Le vice-premier ministre a été clair sur la ligne de l’exécutif. Le gouvernement, a-t-il précisé, est « déterminé à identifier les auteurs, à les interpeller et à les traduire en justice, dans le strict respect de la loi ». Une formulation qui souligne à la fois la fermeté et l’attachement aux procédures légales, alors que les crimes visant des figures intellectuelles ravivent régulièrement le débat sur la sécurité des personnes et des biens.

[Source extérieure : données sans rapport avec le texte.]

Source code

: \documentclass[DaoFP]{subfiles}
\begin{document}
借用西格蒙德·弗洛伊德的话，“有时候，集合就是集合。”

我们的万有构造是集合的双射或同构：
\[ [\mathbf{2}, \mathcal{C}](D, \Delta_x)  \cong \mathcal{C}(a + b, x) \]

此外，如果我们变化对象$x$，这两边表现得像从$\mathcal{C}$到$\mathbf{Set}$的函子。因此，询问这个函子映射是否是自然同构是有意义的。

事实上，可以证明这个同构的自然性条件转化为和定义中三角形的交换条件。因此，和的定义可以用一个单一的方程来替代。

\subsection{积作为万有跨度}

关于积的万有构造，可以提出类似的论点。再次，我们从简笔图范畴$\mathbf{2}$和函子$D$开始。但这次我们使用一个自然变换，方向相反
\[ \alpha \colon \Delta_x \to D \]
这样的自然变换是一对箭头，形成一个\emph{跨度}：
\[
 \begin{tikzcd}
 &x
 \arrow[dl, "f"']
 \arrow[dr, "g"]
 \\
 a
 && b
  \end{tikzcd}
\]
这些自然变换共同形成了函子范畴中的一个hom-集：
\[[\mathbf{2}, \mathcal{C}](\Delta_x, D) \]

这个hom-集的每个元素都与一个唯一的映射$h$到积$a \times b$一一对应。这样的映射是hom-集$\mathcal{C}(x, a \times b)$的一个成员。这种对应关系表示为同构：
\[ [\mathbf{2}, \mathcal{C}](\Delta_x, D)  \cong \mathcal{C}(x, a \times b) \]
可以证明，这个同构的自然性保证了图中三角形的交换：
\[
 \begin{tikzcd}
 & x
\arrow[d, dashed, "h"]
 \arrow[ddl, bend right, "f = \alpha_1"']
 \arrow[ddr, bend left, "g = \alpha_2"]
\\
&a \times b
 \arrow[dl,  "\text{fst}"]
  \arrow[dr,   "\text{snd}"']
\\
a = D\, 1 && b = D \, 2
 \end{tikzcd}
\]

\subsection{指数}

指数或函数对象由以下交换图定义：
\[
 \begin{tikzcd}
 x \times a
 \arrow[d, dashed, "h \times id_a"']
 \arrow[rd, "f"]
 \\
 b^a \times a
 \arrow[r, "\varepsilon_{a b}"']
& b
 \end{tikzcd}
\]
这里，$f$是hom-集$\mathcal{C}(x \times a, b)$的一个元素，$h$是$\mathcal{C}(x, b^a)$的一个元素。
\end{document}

Sécurité et autorité de l’État en question
La présence, aux côtés du ministre, du commissaire général et de l’inspecteur général de la Police nationale congolaise n’était pas anodine. Elle visait à marquer l’implication directe des services de sécurité dans le suivi du dossier et à rappeler que l’affaire est traitée au plus haut niveau.
Sans entrer dans le détail des pistes explorées, les autorités ont voulu montrer que ce meurtre ne sera pas traité comme un fait isolé. En toile de fond, une préoccupation plus large : préserver l’autorité de l’État et garantir que nul crime, a fortiori contre un enseignant universitaire, ne reste impuni.
Par ce déplacement, l’exécutif cherche aussi à adresser un message à la communauté académique. Celui d’une reconnaissance du rôle des enseignants et chercheurs, et d’un engagement à assurer leur protection. L’assassinat du professeur Abatha Diabar dépasse en effet le drame individuel : il interpelle sur la sécurité des espaces de savoir et sur la capacité de l’État à garantir un climat serein pour l’enseignement et la recherche.
Les enquêtes se poursuivent désormais. Le gouvernement, lui, a posé un jalon politique clair : vérité, justice et responsabilité. Sans précipitation. Mais sans recul.